You have been there through everything. Every heartbreak, every tear, every pee-your-pants-from-laughing-too-hard moment, you've been by my side. You stuck through it all with me, and I am eternally grateful to have gotten to experience life with you.
I know I didn't always make it easy to stick around. I know I pushed you away every opportunity I got, and the truth is, I thought a friendship like yours was too good to be true. I had never had someone who understood every emotion I felt. I had never had someone who laughed at all the same dumb stuff I did. I had never had someone as good as you in my life, and I don't know how I got you, but thank god I did. Thank god I have someone to love me through my hardships, my insecurities, and my drama.
For everything you've done for me, and everything I know you will continue to do for me, I want to say thank you.
Thank you for telling me when I am being unrealistic, or when I am being overdramatic. You have shown me a new way of looking at life, an improved way of recognizing what really matters, and what is just causing extra tension in my life.
The way that I have reacted to struggles in the past has been childish, and with that realization and your support, I have learned new ways to approach arguments, including actually attempting to see things from my "opponents" perspective. That was not always something that came easily to me, and you have shown me the power of being the bigger person.

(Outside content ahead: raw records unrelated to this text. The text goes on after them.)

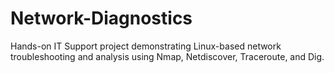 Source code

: # Network-Diagnostics
Hands-on IT Support project demonstrating Linux-based network troubleshooting and analysis using Nmap, Netdiscover, Traceroute, and Dig.
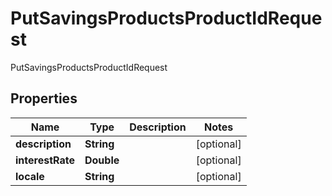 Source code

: 

# PutSavingsProductsProductIdRequest

PutSavingsProductsProductIdRequest

## Properties

| Name | Type | Description | Notes |
|------------ | ------------- | ------------- | -------------|
|**description** | **String** |  |  [optional] |
|**interestRate** | **Double** |  |  [optional] |
|**locale** | **String** |  |  [optional] |



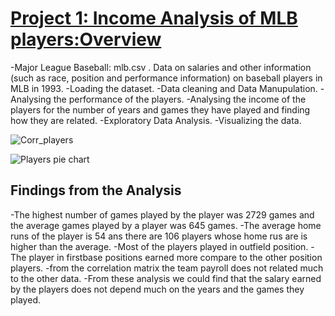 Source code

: # [Project 1: Income Analysis of MLB players:Overview](https://github.com/lathapriya17/Lathapriya-Portfolio)
-Major League Baseball: mlb.csv . Data on salaries and other information (such as race, position and performance information) on baseball players in MLB in 1993.
-Loading the dataset.
-Data cleaning and Data Manupulation.
-Analysing the performance of the players.
-Analysing the income of the  players for the number of years and games they have played and finding how they are related.
-Exploratory Data Analysis.
-Visualizing the data.

![Corr_players](https://user-images.githubusercontent.com/52881963/156645770-38141e99-2c3d-4a55-96f5-fba49c8f09ce.png)

![Players pie chart](https://user-images.githubusercontent.com/52881963/156644390-05a72a67-9008-46ec-be74-1531b8862e7b.png)

## Findings from the Analysis
-The highest number of games played by the player was 2729 games and the average games played by a player was 645 games.
-The average home runs of the player is 54 ans there are 106 players whose home rus are is higher than the average.
-Most of the players played in outfield position.
-The player in firstbase positions earned more compare to the other position players.
-from the correlation matrix the team payroll does not related much to the other data.
-From these analysis we could find that the salary earned by the players does not depend much on the years and the games they played.
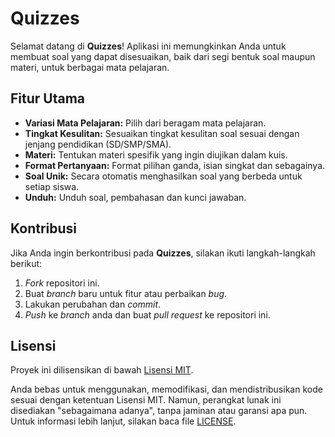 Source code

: # Quizzes

Selamat datang di **Quizzes**! Aplikasi ini memungkinkan Anda untuk membuat soal yang dapat disesuaikan, baik dari segi bentuk soal maupun materi, untuk berbagai mata pelajaran.

## Fitur Utama

- **Variasi Mata Pelajaran:** Pilih dari beragam mata pelajaran.
- **Tingkat Kesulitan:** Sesuaikan tingkat kesulitan soal sesuai dengan jenjang pendidikan (SD/SMP/SMA).
- **Materi:** Tentukan materi spesifik yang ingin diujikan dalam kuis.
- **Format Pertanyaan:** Format pilihan ganda, isian singkat dan sebagainya.
- **Soal Unik:** Secara otomatis menghasilkan soal yang berbeda untuk setiap siswa.
- **Unduh:** Unduh soal, pembahasan dan kunci jawaban.

## Kontribusi

Jika Anda ingin berkontribusi pada **Quizzes**, silakan ikuti langkah-langkah berikut:

1. _Fork_ repositori ini.
2. Buat _branch_ baru untuk fitur atau perbaikan _bug_.
3. Lakukan perubahan dan _commit_.
4. _Push_ ke _branch_ anda dan buat _pull request_ ke repositori ini.

## Lisensi

Proyek ini dilisensikan di bawah [Lisensi MIT](LICENSE).

Anda bebas untuk menggunakan, memodifikasi, dan mendistribusikan kode sesuai dengan ketentuan Lisensi MIT. Namun, perangkat lunak ini disediakan "sebagaimana adanya", tanpa jaminan atau garansi apa pun. Untuk informasi lebih lanjut, silakan baca file [LICENSE](LICENSE).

Thank you for loving me when I wasn't always loveable. Throughout high school, I made it hard to talk to me, because everything was always about me me me. While I recognize that is not how it should have been, and that you should have left this friendship then, I am so grateful that you didn't. Instead, you loved me through the self-harm. You loved me through the negative mentality I was dead stuck on. You loved me through the hard times, so that we can now experience the good ones.
I know things haven't always been easy, but you kept us strong. You were strong enough for the both of us, even when you didn't have to be. You were my 3 am FaceTime call because I was having an anxiety attack. You were my blind makeover buddy. You were the person I first tasted alcohol with. You were my anchor and my best friend and my sister all in one. You were my go to -- and you still are.
All I ever wanted is for you to be happy. All I ever wanted was to see your face light up and to see you glow and smile from ear to ear. All I ever wanted was a friend like you.
And thank god I have you.
From our first text in ninth grade where we talked about llamas, to our most recent text talking about how much we love our cats, please know that I will love you and cherish you forever.